* **Instructions for the task**
Check every line of the data for the word "called", and copy those that have it.

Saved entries
►

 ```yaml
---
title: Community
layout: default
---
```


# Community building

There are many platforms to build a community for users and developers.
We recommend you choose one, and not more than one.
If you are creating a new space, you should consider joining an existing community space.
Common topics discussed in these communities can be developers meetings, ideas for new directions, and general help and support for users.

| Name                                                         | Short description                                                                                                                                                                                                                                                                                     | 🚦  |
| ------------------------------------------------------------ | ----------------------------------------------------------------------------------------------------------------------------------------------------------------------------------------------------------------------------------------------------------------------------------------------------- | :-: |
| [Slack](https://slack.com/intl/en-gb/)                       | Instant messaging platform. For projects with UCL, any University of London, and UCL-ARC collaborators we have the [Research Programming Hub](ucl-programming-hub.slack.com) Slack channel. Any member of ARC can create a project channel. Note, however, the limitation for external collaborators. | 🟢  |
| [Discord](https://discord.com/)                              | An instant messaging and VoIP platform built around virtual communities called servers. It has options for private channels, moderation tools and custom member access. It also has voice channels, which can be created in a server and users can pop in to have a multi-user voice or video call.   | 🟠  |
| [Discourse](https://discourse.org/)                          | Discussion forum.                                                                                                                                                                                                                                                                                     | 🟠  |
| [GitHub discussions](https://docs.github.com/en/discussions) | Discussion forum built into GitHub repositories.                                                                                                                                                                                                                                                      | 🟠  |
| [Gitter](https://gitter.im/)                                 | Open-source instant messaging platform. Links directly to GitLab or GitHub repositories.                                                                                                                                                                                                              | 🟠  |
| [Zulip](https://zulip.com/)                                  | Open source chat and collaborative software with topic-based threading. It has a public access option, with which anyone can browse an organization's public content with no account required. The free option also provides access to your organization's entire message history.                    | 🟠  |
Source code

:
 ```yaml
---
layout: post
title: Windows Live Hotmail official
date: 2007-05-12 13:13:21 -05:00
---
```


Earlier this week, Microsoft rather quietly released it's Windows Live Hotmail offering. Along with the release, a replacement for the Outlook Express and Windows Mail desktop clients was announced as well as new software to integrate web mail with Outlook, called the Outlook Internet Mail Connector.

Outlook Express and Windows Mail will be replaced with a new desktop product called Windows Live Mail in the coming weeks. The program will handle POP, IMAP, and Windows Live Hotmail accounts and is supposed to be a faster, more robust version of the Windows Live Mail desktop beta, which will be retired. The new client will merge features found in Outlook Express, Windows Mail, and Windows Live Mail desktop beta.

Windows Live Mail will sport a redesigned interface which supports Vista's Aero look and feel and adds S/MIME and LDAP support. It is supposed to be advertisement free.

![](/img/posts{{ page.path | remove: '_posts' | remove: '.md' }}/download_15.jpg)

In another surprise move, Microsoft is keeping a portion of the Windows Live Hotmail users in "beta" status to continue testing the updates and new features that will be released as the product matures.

◄

* **Written reply**
| [Discord](https://discord.com/)                              | An instant messaging and VoIP platform built around virtual communities called servers. It has options for private channels, moderation tools and custom member access. It also has voice channels, which can be created in a server and users can pop in to have a multi-user voice or video call.   | 🟠  |
Earlier this week, Microsoft rather quietly released it's Windows Live Hotmail offering. Along with the release, a replacement for the Outlook Express and Windows Mail desktop clients was announced as well as new software to integrate web mail with Outlook, called the Outlook Internet Mail Connector.
Outlook Express and Windows Mail will be replaced with a new desktop product called Windows Live Mail in the coming weeks. The program will handle POP, IMAP, and Windows Live Hotmail accounts and is supposed to be a faster, more robust version of the Windows Live Mail desktop beta, which will be retired. The new client will merge features found in Outlook Express, Windows Mail, and Windows Live Mail desktop beta.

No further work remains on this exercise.